Only lines holding the word "React" are wanted from the records; copy all of them.

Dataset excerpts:
- - - - -
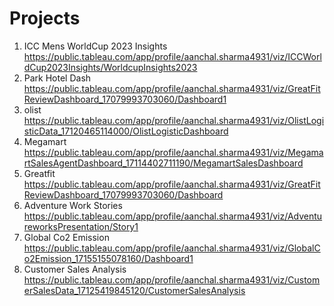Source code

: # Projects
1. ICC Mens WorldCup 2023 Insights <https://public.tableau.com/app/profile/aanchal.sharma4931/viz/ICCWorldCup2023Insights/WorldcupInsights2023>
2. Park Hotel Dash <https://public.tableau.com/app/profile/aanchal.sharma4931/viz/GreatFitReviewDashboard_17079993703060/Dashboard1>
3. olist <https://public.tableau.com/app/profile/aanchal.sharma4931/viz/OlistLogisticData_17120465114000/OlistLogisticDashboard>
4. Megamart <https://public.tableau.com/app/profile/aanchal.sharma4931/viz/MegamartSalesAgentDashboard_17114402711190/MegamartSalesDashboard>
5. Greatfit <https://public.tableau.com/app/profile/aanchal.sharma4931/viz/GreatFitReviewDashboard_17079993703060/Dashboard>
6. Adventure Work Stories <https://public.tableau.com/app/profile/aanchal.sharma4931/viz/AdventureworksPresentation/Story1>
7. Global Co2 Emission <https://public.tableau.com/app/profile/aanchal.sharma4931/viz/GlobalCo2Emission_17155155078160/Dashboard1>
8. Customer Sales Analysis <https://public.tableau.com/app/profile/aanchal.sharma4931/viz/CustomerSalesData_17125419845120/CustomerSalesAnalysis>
- - - - -
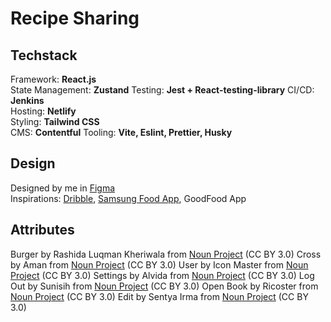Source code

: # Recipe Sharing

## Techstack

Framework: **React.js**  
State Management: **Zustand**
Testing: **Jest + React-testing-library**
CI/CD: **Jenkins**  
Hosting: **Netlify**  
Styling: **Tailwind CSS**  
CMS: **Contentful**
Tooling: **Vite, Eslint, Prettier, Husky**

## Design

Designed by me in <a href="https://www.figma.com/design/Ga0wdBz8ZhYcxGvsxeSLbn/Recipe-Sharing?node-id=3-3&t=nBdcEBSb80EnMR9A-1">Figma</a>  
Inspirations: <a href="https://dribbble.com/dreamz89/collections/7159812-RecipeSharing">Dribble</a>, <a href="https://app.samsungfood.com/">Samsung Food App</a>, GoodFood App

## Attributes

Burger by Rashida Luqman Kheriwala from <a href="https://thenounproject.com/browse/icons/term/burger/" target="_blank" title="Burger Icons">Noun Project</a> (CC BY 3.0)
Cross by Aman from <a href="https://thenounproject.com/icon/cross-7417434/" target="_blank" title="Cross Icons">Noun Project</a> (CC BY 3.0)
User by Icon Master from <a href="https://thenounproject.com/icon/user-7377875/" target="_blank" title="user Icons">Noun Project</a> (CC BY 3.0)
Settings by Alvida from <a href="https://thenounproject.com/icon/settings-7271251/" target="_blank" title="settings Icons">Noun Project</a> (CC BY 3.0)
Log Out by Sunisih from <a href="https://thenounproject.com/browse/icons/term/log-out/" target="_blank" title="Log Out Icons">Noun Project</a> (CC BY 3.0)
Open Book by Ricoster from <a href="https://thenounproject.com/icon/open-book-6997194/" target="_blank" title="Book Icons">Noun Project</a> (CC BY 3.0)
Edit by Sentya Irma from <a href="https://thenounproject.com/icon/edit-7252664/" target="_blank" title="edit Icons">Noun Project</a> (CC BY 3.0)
- - - - -
§ **ANSWER TO THE PROBLEM**:
Framework: **React.js**  
Testing: **Jest + React-testing-library**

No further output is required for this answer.